____ Entries provided
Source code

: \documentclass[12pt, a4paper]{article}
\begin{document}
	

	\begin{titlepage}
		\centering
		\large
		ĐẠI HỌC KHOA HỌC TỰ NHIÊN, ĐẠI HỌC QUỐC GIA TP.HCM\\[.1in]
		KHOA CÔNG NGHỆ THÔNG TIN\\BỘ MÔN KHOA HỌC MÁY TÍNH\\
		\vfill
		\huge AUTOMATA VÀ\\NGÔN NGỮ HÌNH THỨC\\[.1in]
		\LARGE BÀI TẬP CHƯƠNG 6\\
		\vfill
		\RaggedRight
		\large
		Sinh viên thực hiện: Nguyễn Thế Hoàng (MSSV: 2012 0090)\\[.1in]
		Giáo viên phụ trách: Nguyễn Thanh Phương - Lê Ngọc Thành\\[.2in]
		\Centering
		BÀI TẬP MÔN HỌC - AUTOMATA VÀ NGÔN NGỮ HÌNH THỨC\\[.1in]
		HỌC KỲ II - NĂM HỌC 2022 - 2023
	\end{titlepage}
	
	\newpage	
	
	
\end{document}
________
### Problem to solve
Word for word, return the entire set of entries.

### Written solution
Source code

: \documentclass[12pt, a4paper]{article}
\begin{document}
	

	\begin{titlepage}
		\centering
		\large
		ĐẠI HỌC KHOA HỌC TỰ NHIÊN, ĐẠI HỌC QUỐC GIA TP.HCM\\[.1in]
		KHOA CÔNG NGHỆ THÔNG TIN\\BỘ MÔN KHOA HỌC MÁY TÍNH\\
		\vfill
		\huge AUTOMATA VÀ\\NGÔN NGỮ HÌNH THỨC\\[.1in]
		\LARGE BÀI TẬP CHƯƠNG 6\\
		\vfill
		\RaggedRight
		\large
		Sinh viên thực hiện: Nguyễn Thế Hoàng (MSSV: 2012 0090)\\[.1in]
		Giáo viên phụ trách: Nguyễn Thanh Phương - Lê Ngọc Thành\\[.2in]
		\Centering
		BÀI TẬP MÔN HỌC - AUTOMATA VÀ NGÔN NGỮ HÌNH THỨC\\[.1in]
		HỌC KỲ II - NĂM HỌC 2022 - 2023
	\end{titlepage}
	
	\newpage	
	
	
\end{document}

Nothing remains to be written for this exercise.